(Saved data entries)
######
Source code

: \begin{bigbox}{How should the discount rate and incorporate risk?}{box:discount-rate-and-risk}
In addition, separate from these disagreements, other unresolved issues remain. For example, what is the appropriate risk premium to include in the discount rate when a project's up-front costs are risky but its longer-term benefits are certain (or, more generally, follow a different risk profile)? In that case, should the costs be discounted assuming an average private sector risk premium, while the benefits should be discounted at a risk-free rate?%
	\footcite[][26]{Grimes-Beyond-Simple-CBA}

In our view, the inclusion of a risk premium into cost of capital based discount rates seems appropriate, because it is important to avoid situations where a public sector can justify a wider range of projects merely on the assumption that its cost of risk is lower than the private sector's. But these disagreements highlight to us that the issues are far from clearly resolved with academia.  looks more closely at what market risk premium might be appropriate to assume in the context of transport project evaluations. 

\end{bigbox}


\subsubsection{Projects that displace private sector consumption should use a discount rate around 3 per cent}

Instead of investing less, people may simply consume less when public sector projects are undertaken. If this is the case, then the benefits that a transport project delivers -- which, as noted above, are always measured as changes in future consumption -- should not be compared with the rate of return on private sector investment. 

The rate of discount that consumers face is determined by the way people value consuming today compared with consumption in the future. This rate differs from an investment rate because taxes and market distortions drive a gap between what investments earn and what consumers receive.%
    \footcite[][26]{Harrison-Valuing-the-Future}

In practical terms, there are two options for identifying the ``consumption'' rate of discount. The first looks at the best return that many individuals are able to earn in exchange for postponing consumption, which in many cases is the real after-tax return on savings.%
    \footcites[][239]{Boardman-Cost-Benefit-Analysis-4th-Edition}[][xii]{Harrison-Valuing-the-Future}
######
§ **Instructions to follow**:
Return all lines in the data that include the word "bigbox".

§ **Output for this task**:
: \begin{bigbox}{How should the discount rate and incorporate risk?}{box:discount-rate-and-risk}
\end{bigbox}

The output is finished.